The major objective of the mission is to find water-based ice on the Moon, which could one day support human habitation, according to scientists. The resources from this discovery might possibly be utilised to fuel space journeys to Mars and other far-off celestial planets. According to scientists, the portion of the surface that is always under shade is relatively large and may contain water ice formations.

To investigate the tectonic activity beneath the Moon’s surface, the near-surface environment, and its physical features, a lander and rover are equipped with five scientific equipment.
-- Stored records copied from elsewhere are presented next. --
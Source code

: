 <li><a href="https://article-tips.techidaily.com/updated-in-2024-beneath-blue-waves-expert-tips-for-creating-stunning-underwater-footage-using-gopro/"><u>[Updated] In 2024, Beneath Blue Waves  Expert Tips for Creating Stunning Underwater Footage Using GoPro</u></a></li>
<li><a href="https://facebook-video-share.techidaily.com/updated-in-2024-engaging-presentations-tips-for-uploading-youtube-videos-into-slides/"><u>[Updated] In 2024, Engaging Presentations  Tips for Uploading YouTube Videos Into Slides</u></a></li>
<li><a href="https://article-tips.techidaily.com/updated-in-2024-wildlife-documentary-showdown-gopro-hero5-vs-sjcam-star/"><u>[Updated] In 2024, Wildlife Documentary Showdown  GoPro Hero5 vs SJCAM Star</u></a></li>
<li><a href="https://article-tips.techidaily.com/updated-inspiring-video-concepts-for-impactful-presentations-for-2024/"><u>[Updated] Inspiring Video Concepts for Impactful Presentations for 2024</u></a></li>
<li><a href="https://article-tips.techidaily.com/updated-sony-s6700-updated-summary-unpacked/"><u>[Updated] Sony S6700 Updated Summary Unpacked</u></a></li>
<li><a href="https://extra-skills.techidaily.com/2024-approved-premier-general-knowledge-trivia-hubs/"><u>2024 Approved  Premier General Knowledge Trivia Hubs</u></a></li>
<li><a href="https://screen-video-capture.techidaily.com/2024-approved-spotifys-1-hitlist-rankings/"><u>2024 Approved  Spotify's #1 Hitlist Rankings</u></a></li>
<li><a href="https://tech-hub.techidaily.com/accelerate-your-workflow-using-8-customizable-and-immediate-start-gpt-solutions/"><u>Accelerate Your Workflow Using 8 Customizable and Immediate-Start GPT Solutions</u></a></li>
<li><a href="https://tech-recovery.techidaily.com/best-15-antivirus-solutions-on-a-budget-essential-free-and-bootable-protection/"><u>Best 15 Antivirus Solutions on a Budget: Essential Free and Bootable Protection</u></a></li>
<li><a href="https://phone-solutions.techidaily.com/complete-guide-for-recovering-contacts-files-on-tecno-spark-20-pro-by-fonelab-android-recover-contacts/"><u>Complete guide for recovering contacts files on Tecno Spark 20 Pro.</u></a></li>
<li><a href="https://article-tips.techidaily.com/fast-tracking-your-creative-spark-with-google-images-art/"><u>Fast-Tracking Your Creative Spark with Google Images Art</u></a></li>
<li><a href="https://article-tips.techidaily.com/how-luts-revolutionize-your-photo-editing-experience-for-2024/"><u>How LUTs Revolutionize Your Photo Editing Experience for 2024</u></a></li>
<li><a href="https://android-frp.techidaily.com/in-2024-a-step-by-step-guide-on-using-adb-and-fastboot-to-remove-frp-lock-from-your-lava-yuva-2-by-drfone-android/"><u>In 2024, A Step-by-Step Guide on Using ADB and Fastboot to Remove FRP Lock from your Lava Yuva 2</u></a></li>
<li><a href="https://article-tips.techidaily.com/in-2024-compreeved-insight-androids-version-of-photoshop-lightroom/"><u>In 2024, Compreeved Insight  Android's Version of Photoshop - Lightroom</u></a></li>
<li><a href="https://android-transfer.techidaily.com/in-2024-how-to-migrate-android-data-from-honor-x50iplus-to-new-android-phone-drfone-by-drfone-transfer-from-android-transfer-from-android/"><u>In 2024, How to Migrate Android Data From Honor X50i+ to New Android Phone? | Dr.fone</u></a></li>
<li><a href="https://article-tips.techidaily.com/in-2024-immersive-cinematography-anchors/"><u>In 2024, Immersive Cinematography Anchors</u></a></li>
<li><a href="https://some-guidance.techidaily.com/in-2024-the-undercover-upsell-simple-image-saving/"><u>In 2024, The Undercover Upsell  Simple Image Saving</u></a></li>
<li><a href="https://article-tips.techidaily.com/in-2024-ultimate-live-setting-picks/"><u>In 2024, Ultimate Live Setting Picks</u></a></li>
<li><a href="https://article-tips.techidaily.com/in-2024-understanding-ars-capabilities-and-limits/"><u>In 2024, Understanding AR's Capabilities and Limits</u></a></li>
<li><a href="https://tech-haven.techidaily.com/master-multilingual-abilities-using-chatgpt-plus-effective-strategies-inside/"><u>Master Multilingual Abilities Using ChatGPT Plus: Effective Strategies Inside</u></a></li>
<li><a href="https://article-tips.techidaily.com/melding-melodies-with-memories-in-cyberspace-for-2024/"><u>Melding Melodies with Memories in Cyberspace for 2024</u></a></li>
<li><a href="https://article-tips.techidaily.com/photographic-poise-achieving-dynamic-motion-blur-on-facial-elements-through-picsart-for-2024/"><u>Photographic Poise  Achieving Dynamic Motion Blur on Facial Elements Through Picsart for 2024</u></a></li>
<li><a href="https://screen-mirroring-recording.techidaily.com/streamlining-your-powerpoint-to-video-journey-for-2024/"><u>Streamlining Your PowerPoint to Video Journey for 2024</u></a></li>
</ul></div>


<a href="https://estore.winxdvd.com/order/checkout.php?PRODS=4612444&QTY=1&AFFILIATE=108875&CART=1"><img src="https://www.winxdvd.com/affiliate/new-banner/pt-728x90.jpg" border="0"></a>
By examining what is occurring underneath the lunar surface, these devices will aid in the exploration of tectonic activity.

The BBC was informed by a representative of ISRO (Indian Space Research Organization) that the rover is flying an Indian flag and has its insignia and emblem on its wheels. In doing so, they will be able to leave their imprint on the Moon’s surface as they explore its surface.

Chandrayaan-3, India’s third lunar mission, will build upon the successes of the previous moon missions and is expected to aid in discovering some ‘very important’ scientific insights, as stated by ISRO officials.

This comes 15 years after the country’s first lunar mission, Chandrayaan-1, which in 2008, discovered the presence of water molecules on the arid lunar surface and established the existence of a daytime environment on the moon.

Despite the setback in the soft landing of Chandrayaan-2, it wasn’t a complete failure. Its orbiter is still orbiting the moon, providing valuable imagery and data, and the Vikram lander’s analysis will assist in sending pictures and information back to Earth.

India is not the only country keeping an eye on the Moon – there is a growing global interest in it. In the near future, many other missions will be sent to the lunar surface. Scientists say that there is still much to understand about the Moon, often described as the gateway to deep space.